Quanto - e in che modo - siffatta suggestione ha influenzato la sua opera? Si è mai chiesta, inoltre, cosa penserebbe l'illustre antenato circa il suo lavoro "randagio"?
«Zio era un uomo molto curioso e interessato a tutto quello che di nuovo circolava, ai giovani e sono quasi certa si sarebbe seduto ad osservare in silenzio col suo sguardo divertito. Quanto mi ha influenzata? Ovviamente molto. Tutto quello che sono e che ho fatto lo devo a lui. L'amore e la passione per la pittura, la cultura della pittura italiana. L'osservazione e l'ascolto che mi ha insegnato, l'uso dei materiali e il coraggio».

Ogni volta che Linda finisce una Rota si ripete sempre di essere solo all'inizio. Ne ha fatte dipingere 40 in 13 anni. Ne ha molte altre in testa da realizzare e molti luoghi in cui ancora andare.

Dove vuole arrivare?
«Adesso mi interessa molto il viaggiare e il portarle all'estero, finora ne ho realizzate due fuori: una in Australia nel 2010 e una in Francia nel 2012. Ora punto all'America e mi interessa anche in nord Europa.

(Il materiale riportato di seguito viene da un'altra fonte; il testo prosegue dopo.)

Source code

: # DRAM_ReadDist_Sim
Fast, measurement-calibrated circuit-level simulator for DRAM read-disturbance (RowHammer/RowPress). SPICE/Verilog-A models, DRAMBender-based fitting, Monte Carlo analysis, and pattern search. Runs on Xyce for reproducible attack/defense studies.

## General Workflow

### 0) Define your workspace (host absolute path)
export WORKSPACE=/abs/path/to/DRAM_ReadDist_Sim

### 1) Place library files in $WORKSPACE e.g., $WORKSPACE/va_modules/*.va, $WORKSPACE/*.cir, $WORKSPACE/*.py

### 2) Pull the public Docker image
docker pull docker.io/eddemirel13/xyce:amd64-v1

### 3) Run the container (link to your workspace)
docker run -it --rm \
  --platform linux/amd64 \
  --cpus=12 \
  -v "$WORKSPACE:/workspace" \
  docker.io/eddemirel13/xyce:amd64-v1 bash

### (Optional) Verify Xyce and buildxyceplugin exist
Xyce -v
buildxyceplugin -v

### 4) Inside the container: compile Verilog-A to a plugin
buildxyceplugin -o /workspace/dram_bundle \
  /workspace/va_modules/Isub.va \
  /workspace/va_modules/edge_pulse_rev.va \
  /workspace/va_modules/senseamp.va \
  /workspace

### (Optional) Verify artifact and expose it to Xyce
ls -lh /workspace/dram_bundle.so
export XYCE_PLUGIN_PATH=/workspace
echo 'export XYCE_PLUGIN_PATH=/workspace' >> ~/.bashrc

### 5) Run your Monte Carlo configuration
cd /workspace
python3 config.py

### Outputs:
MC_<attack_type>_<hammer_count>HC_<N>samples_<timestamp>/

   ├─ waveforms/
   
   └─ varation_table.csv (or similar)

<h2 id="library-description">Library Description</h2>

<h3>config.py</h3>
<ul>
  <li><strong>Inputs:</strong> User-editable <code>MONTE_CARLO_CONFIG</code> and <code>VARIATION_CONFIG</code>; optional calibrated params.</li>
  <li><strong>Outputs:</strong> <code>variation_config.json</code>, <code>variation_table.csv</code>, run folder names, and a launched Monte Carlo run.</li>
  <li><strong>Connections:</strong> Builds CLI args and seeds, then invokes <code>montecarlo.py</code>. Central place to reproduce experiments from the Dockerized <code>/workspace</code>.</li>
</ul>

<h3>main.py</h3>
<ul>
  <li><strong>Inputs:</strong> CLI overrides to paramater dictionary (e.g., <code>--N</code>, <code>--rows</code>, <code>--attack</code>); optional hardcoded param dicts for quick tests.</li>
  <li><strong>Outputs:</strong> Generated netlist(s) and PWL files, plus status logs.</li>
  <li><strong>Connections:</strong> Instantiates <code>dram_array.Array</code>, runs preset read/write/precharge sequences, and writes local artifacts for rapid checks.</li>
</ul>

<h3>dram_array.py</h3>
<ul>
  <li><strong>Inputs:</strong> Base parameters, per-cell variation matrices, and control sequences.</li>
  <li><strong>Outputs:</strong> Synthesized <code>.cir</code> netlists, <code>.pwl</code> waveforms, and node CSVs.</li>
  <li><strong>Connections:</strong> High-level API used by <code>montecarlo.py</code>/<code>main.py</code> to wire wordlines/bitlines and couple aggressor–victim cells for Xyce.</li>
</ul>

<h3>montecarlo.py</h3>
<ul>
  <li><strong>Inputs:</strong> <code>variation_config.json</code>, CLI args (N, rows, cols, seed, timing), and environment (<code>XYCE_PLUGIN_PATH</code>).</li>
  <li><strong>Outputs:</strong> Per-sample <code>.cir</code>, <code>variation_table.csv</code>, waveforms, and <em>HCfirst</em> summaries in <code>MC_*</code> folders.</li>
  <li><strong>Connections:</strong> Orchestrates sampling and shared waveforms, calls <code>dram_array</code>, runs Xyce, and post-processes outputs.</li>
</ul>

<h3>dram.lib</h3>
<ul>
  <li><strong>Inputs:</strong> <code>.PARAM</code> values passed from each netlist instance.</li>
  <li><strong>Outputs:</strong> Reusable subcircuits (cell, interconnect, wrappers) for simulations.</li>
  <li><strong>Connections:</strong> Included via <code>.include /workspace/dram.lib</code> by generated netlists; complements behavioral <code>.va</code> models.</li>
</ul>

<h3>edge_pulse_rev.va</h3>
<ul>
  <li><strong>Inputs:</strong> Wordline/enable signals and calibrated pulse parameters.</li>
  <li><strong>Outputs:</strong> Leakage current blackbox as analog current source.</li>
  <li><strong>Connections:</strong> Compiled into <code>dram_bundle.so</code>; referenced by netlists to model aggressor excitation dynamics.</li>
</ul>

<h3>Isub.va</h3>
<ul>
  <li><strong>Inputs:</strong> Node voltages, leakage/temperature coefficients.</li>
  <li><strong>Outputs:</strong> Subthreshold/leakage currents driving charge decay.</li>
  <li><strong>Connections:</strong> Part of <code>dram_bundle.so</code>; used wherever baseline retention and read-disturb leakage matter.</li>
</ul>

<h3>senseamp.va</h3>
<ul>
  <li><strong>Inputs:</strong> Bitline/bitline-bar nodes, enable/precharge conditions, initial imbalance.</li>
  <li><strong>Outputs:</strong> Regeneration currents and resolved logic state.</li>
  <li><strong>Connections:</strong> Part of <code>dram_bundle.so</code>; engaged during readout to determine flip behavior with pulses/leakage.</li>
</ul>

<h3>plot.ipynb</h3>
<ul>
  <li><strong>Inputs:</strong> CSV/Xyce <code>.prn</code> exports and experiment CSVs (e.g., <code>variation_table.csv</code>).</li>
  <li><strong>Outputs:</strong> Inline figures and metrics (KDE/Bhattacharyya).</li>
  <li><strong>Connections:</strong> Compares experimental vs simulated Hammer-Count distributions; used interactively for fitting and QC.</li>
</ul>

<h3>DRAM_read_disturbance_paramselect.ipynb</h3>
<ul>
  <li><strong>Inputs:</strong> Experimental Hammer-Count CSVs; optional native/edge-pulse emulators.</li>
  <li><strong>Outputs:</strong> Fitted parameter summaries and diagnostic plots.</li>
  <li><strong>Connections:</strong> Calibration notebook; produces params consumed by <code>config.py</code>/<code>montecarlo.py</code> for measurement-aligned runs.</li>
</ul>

Mi interessa il sociale e spesso me ne richiedono, cerco di portarle dove serva ancora una goccia di colore. Mi spinge l'idea di non volermi fermare».

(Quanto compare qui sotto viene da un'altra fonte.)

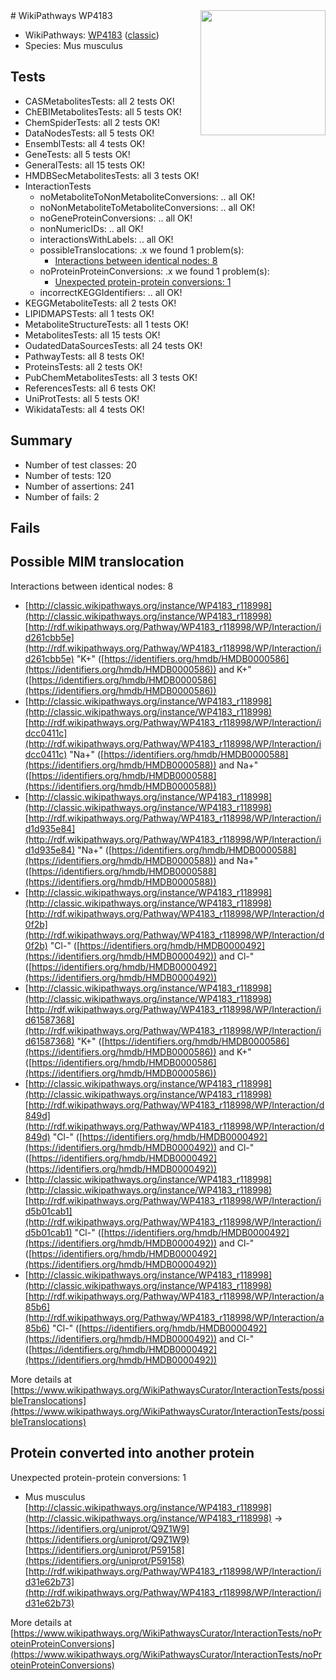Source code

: <img style="float: right; width: 200px" src="https://upload.wikimedia.org/wikipedia/commons/thumb/8/83/Wplogo_with_text_500.png/640px-Wplogo_with_text_500.png" />
# WikiPathways WP4183

* WikiPathways: [WP4183](https://wikipathways.org/pathways/WP4183) ([classic](https://classic.wikipathways.org/instance/WP4183))
* Species: Mus musculus
## Tests
* CASMetabolitesTests: all 2 tests OK!
* ChEBIMetabolitesTests: all 5 tests OK!
* ChemSpiderTests: all 2 tests OK!
* DataNodesTests: all 5 tests OK!
* EnsemblTests: all 4 tests OK!
* GeneTests: all 5 tests OK!
* GeneralTests: all 15 tests OK!
* HMDBSecMetabolitesTests: all 3 tests OK!
* InteractionTests
    * noMetaboliteToNonMetaboliteConversions: .. all OK!
    * noNonMetaboliteToMetaboliteConversions: .. all OK!
    * noGeneProteinConversions: .. all OK!
    * nonNumericIDs: .. all OK!
    * interactionsWithLabels: .. all OK!
    * possibleTranslocations: .x we found 1 problem(s):
        * [Interactions between identical nodes: 8](#1c11820d)
    * noProteinProteinConversions: .x we found 1 problem(s):
        * [Unexpected protein-protein conversions: 1](#2cf74677)
    * incorrectKEGGIdentifiers: .. all OK!
* KEGGMetaboliteTests: all 2 tests OK!
* LIPIDMAPSTests: all 1 tests OK!
* MetaboliteStructureTests: all 1 tests OK!
* MetabolitesTests: all 15 tests OK!
* OudatedDataSourcesTests: all 24 tests OK!
* PathwayTests: all 8 tests OK!
* ProteinsTests: all 2 tests OK!
* PubChemMetabolitesTests: all 3 tests OK!
* ReferencesTests: all 6 tests OK!
* UniProtTests: all 5 tests OK!
* WikidataTests: all 4 tests OK!


## Summary

* Number of test classes: 20
* Number of tests: 120
* Number of assertions: 241
* Number of fails: 2

## Fails

<a name="1c11820d" />

## Possible MIM translocation

Interactions between identical nodes: 8

* [http://classic.wikipathways.org/instance/WP4183_r118998](http://classic.wikipathways.org/instance/WP4183_r118998) [http://rdf.wikipathways.org/Pathway/WP4183_r118998/WP/Interaction/id261cbb5e](http://rdf.wikipathways.org/Pathway/WP4183_r118998/WP/Interaction/id261cbb5e) "K+" ([https://identifiers.org/hmdb/HMDB0000586](https://identifiers.org/hmdb/HMDB0000586)) and 
K+" ([https://identifiers.org/hmdb/HMDB0000586](https://identifiers.org/hmdb/HMDB0000586))
* [http://classic.wikipathways.org/instance/WP4183_r118998](http://classic.wikipathways.org/instance/WP4183_r118998) [http://rdf.wikipathways.org/Pathway/WP4183_r118998/WP/Interaction/idcc0411c](http://rdf.wikipathways.org/Pathway/WP4183_r118998/WP/Interaction/idcc0411c) "Na+" ([https://identifiers.org/hmdb/HMDB0000588](https://identifiers.org/hmdb/HMDB0000588)) and 
Na+" ([https://identifiers.org/hmdb/HMDB0000588](https://identifiers.org/hmdb/HMDB0000588))
* [http://classic.wikipathways.org/instance/WP4183_r118998](http://classic.wikipathways.org/instance/WP4183_r118998) [http://rdf.wikipathways.org/Pathway/WP4183_r118998/WP/Interaction/id1d935e84](http://rdf.wikipathways.org/Pathway/WP4183_r118998/WP/Interaction/id1d935e84) "Na+" ([https://identifiers.org/hmdb/HMDB0000588](https://identifiers.org/hmdb/HMDB0000588)) and 
Na+" ([https://identifiers.org/hmdb/HMDB0000588](https://identifiers.org/hmdb/HMDB0000588))
* [http://classic.wikipathways.org/instance/WP4183_r118998](http://classic.wikipathways.org/instance/WP4183_r118998) [http://rdf.wikipathways.org/Pathway/WP4183_r118998/WP/Interaction/d0f2b](http://rdf.wikipathways.org/Pathway/WP4183_r118998/WP/Interaction/d0f2b) "Cl-" ([https://identifiers.org/hmdb/HMDB0000492](https://identifiers.org/hmdb/HMDB0000492)) and 
Cl-" ([https://identifiers.org/hmdb/HMDB0000492](https://identifiers.org/hmdb/HMDB0000492))
* [http://classic.wikipathways.org/instance/WP4183_r118998](http://classic.wikipathways.org/instance/WP4183_r118998) [http://rdf.wikipathways.org/Pathway/WP4183_r118998/WP/Interaction/id61587368](http://rdf.wikipathways.org/Pathway/WP4183_r118998/WP/Interaction/id61587368) "K+" ([https://identifiers.org/hmdb/HMDB0000586](https://identifiers.org/hmdb/HMDB0000586)) and 
K+" ([https://identifiers.org/hmdb/HMDB0000586](https://identifiers.org/hmdb/HMDB0000586))
* [http://classic.wikipathways.org/instance/WP4183_r118998](http://classic.wikipathways.org/instance/WP4183_r118998) [http://rdf.wikipathways.org/Pathway/WP4183_r118998/WP/Interaction/d849d](http://rdf.wikipathways.org/Pathway/WP4183_r118998/WP/Interaction/d849d) "Cl-" ([https://identifiers.org/hmdb/HMDB0000492](https://identifiers.org/hmdb/HMDB0000492)) and 
Cl-" ([https://identifiers.org/hmdb/HMDB0000492](https://identifiers.org/hmdb/HMDB0000492))
* [http://classic.wikipathways.org/instance/WP4183_r118998](http://classic.wikipathways.org/instance/WP4183_r118998) [http://rdf.wikipathways.org/Pathway/WP4183_r118998/WP/Interaction/id5b01cab1](http://rdf.wikipathways.org/Pathway/WP4183_r118998/WP/Interaction/id5b01cab1) "Cl-" ([https://identifiers.org/hmdb/HMDB0000492](https://identifiers.org/hmdb/HMDB0000492)) and 
Cl-" ([https://identifiers.org/hmdb/HMDB0000492](https://identifiers.org/hmdb/HMDB0000492))
* [http://classic.wikipathways.org/instance/WP4183_r118998](http://classic.wikipathways.org/instance/WP4183_r118998) [http://rdf.wikipathways.org/Pathway/WP4183_r118998/WP/Interaction/a85b6](http://rdf.wikipathways.org/Pathway/WP4183_r118998/WP/Interaction/a85b6) "Cl-" ([https://identifiers.org/hmdb/HMDB0000492](https://identifiers.org/hmdb/HMDB0000492)) and 
Cl-" ([https://identifiers.org/hmdb/HMDB0000492](https://identifiers.org/hmdb/HMDB0000492))


More details at [https://www.wikipathways.org/WikiPathwaysCurator/InteractionTests/possibleTranslocations](https://www.wikipathways.org/WikiPathwaysCurator/InteractionTests/possibleTranslocations)

<a name="2cf74677" />

## Protein converted into another protein

Unexpected protein-protein conversions: 1

* Mus musculus [http://classic.wikipathways.org/instance/WP4183_r118998](http://classic.wikipathways.org/instance/WP4183_r118998) -> [https://identifiers.org/uniprot/Q9Z1W9](https://identifiers.org/uniprot/Q9Z1W9) [https://identifiers.org/uniprot/P59158](https://identifiers.org/uniprot/P59158) [http://rdf.wikipathways.org/Pathway/WP4183_r118998/WP/Interaction/id31e62b73](http://rdf.wikipathways.org/Pathway/WP4183_r118998/WP/Interaction/id31e62b73)


More details at [https://www.wikipathways.org/WikiPathwaysCurator/InteractionTests/noProteinProteinConversions](https://www.wikipathways.org/WikiPathwaysCurator/InteractionTests/noProteinProteinConversions)

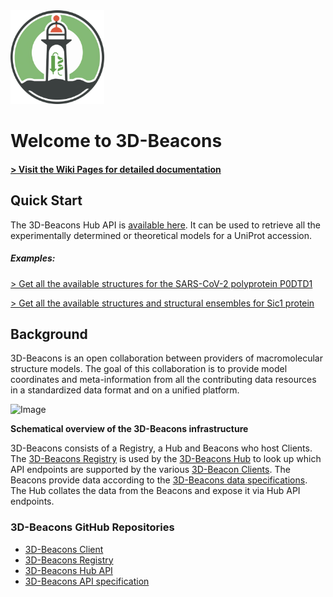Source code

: <img src="https://raw.githubusercontent.com/3D-Beacons/3D-Beacons/main/assets/3D-Beacons-logo.png" style="width: 150px">

# Welcome to 3D-Beacons

#### [> Visit the Wiki Pages for detailed documentation](https://github.com/3D-Beacons/3d-beacons-documentation/wiki)

## Quick Start

The 3D-Beacons Hub API is [available here](https://www.ebi.ac.uk/pdbe/pdbe-kb/3dbeacons-hub-api/docs#). It can be used to retrieve all the experimentally determined or theoretical models for a UniProt accession.

##### Examples: 
[> Get all the available structures for the SARS-CoV-2 polyprotein P0DTD1](https://www.ebi.ac.uk/pdbe/pdbe-kb/3dbeacons-hub-api/uniprot/summary/P0DTD1.json)

[> Get all the available structures and structural ensembles for Sic1 protein](https://www.ebi.ac.uk/pdbe/pdbe-kb/3dbeacons-hub-api/uniprot/summary/P38634.json)
## Background
3D-Beacons is an open collaboration between providers of macromolecular structure models. The goal of this 
collaboration is to provide model coordinates and meta-information from all the contributing data resources in a standardized data format and on a unified platform.

![Image](https://www.ebi.ac.uk/pdbe/pdbe-kb/3dbeacons/assets/img/overview.png)

**Schematical overview of the 3D-Beacons infrastructure**

3D-Beacons consists of a Registry, a Hub and Beacons who host Clients. 
The [3D-Beacons Registry](https://github.com/3D-Beacons/3d-beacons-registry) is used by 
the [3D-Beacons Hub](https://wwwdev.ebi.ac.uk/pdbe/pdbe-kb/3dbeacons-hub-api/docs# ) to look up which API 
endpoints are supported by the various [3D-Beacon Clients](https://github.com/3D-Beacons/3d-beacons-client). The Beacons provide data according to 
the [3D-Beacons data specifications](https://github.com/3D-Beacons/3d-beacons-specifications/blob/production/oas3.yaml). 
The Hub collates the data from the Beacons and expose it via Hub API endpoints.

### 3D-Beacons GitHub Repositories

- [3D-Beacons Client](https://github.com/3D-Beacons/3d-beacons-client)
- [3D-Beacons Registry](https://github.com/3D-Beacons/3d-beacons-registry)
- [3D-Beacons Hub API](https://github.com/3D-Beacons/3d-beacons-hub-api)
- [3D-Beacons API specification](https://github.com/3D-Beacons/3d-beacons-specifications/blob/production/oas3.yaml)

Linda passa sempre per un'artista che parla chiaro e in questo ambiente non è scontato, spesso ha dato fastidio e già il fatto che lei sia una donna, dà fastidio. Vediamo come.

Ci racconta degli "Assalti di Colore" all'Aquila?

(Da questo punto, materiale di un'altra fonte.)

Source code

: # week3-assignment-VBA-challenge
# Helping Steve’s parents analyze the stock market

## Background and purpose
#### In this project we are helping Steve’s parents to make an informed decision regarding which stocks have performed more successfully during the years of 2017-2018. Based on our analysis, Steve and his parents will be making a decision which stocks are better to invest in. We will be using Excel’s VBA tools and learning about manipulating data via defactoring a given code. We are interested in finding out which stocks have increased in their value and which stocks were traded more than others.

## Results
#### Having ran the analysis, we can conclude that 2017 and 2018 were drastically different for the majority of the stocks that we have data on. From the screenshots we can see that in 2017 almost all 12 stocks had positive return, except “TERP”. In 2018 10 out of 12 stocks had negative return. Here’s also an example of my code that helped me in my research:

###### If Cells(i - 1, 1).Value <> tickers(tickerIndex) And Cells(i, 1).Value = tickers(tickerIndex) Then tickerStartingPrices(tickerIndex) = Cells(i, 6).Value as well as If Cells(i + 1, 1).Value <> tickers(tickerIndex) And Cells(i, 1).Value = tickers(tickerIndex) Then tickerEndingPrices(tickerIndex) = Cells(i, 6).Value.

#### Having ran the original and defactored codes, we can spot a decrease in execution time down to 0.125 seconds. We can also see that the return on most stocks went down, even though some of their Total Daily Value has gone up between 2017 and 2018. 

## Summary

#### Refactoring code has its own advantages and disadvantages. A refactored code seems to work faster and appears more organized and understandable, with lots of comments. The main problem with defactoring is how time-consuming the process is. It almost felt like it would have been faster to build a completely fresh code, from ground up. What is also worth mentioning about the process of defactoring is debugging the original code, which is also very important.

«Ho realizzato Rote di forte critica, nel 2012 in Abruzzo, in seguito al terremoto. Mio padre è dell'Aquila, dopo il sisma ho chiesto permessi per anni e mi sono sempre stati negati. Così sono scesa, e abusiva ne ho realizzate diverse, ho raccolto soldi e con quei soldi ho comprato giocattoli e libri. Questi doni, assieme a una Rota da 4 metri di diametro, sono andata personalmente a consegnarli ad Onna, alla Scuola Primaria. Su quella Rota, al centro, ho dipinto un mattone con la scritta: "Un mattone per una casa". Tutta quest'azione di colore è stata documentata e una lettera è stata inviata al sindaco dell'Aquila. Non ho mai ricevuto risposta».